Monthly Archives: September 2017

‘I’ as a disturbing stranger!

As many of us know there is a strong sense of the fragility of the developing sense of ‘I’ which it is suggested then lies at the heart of our sense of self. Our ego strength can be tested in all sorts of ways and situations and under psychological attack one can only too easily feel a sense of ‘falling apart’.

Jacques Lacan the French psychoanalyst thought our sense of self is at heart unreal – not authentic, rather more spurious, so that at a deep level we know about and live with this sense of the fragility of the ‘I’– the idea of ‘me’ is built for all of us on the flimsiest of foundations and, fundamentally, although we need an ego to function, it is after all an illusion.

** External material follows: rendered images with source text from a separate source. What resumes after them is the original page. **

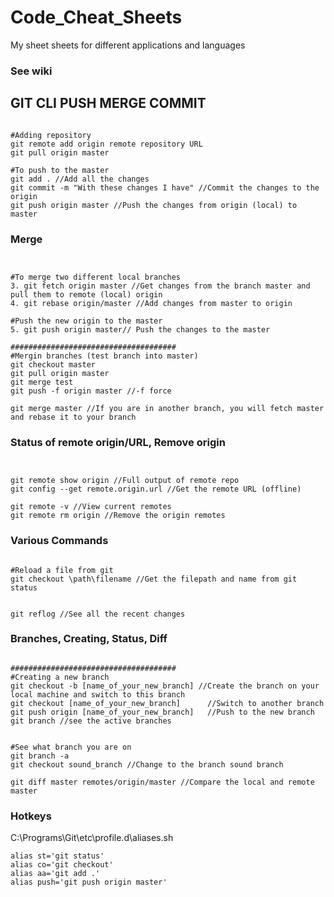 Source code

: # Code_Cheat_Sheets
My sheet sheets for different applications and languages

### See wiki


## GIT CLI PUSH MERGE COMMIT
```shell class:"lineNo"

#Adding repository 
git remote add origin remote repository URL
git pull origin master 

#To push to the master
git add . //Add all the changes
git commit -m "With these changes I have" //Commit the changes to the origin 
git push origin master //Push the changes from origin (local) to master 	

```

### Merge
```shell class:"lineNo"


#To merge two different local branches
3. git fetch origin master //Get changes from the branch master and pull them to remote (local) origin 
4. git rebase origin/master //Add changes from master to origin

#Push the new origin to the master 
5. git push origin master// Push the changes to the master

#####################################
#Mergin branches (test branch into master)
git checkout master
git pull origin master
git merge test
git push -f origin master //-f force 

git merge master //If you are in another branch, you will fetch master and rebase it to your branch

```

### Status of remote origin/URL, Remove origin
```shell class:"lineNo"


git remote show origin //Full output of remote repo 
git config --get remote.origin.url //Get the remote URL (offline)

git remote -v //View current remotes
git remote rm origin //Remove the origin remotes 

```

### Various Commands
```shell class:"lineNo"

#Reload a file from git
git checkout \path\filename	//Get the filepath and name from git status


git reflog //See all the recent changes  

```

### Branches, Creating, Status, Diff
```shell class:"lineNo"

#####################################
#Creating a new branch 
git checkout -b [name_of_your_new_branch] //Create the branch on your local machine and switch to this branch
git checkout [name_of_your_new_branch]		//Switch to another branch 
git push origin [name_of_your_new_branch]	//Push to the new branch 
git branch //see the active branches 


#See what branch you are on 
git branch -a 
git checkout sound_branch //Change to the branch sound branch 

git diff master remotes/origin/master //Compare the local and remote master 

```


### Hotkeys
C:\Programs\Git\etc\profile.d\aliases.sh
```shell
alias st='git status'
alias co='git checkout'
alias aa='git add .'
alias push='git push origin master'
```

However no matter how flimsy it is in actuality we need the ego to be strong enough in order to avoid breaking into pieces. Lacan thought the ego is therefore always an inauthentic agency, functioning to conceal a disturbing lack of unity.

The sense of ‘I’ is thus in part a cover up but it also means that the self by definition ‘is what which is forever unfinished’, and so both contemplative prayer and psychoanalysis rather than strengthening the ego by ‘knowing who you are, turning yourself into a quasi-fictional character with so-called insight’ is instead more about ‘discovering and learning to tolerate that you don’t know who you are, and that in fact you have no way of knowing’.

As Thomas Merton discovered this has similarities with the spiritual journey where rather than fixing on a spiritual or religious identity and so closing down the searching – what some Buddhists refer to as the reification and absolutization of the self – instead the way is to open out into a place and space of not-knowing. In other words this is about being able to stay in the liminal place of uncertainty. In Zen it is the Great Doubt that leads to a Great Awakening. For Merton the search is discovering the true self.

When we are quiet, not just for a few minutes, but for an hour or several hours, we may become uneasily aware of the presence within us of a disturbing stranger, the self that is both “I” and someone else. The self that is not entirely welcome in his own house because he is so different from the everyday character that we have constructed out of our dealings with others – and our infidelities in ourselves.

For Merton the essence of the spiritual journey is to begin to make space for what he calls the silent self ‘whose presence is disturbing precisely because it is so silent: it can’t be spoken. It has to remain silent’.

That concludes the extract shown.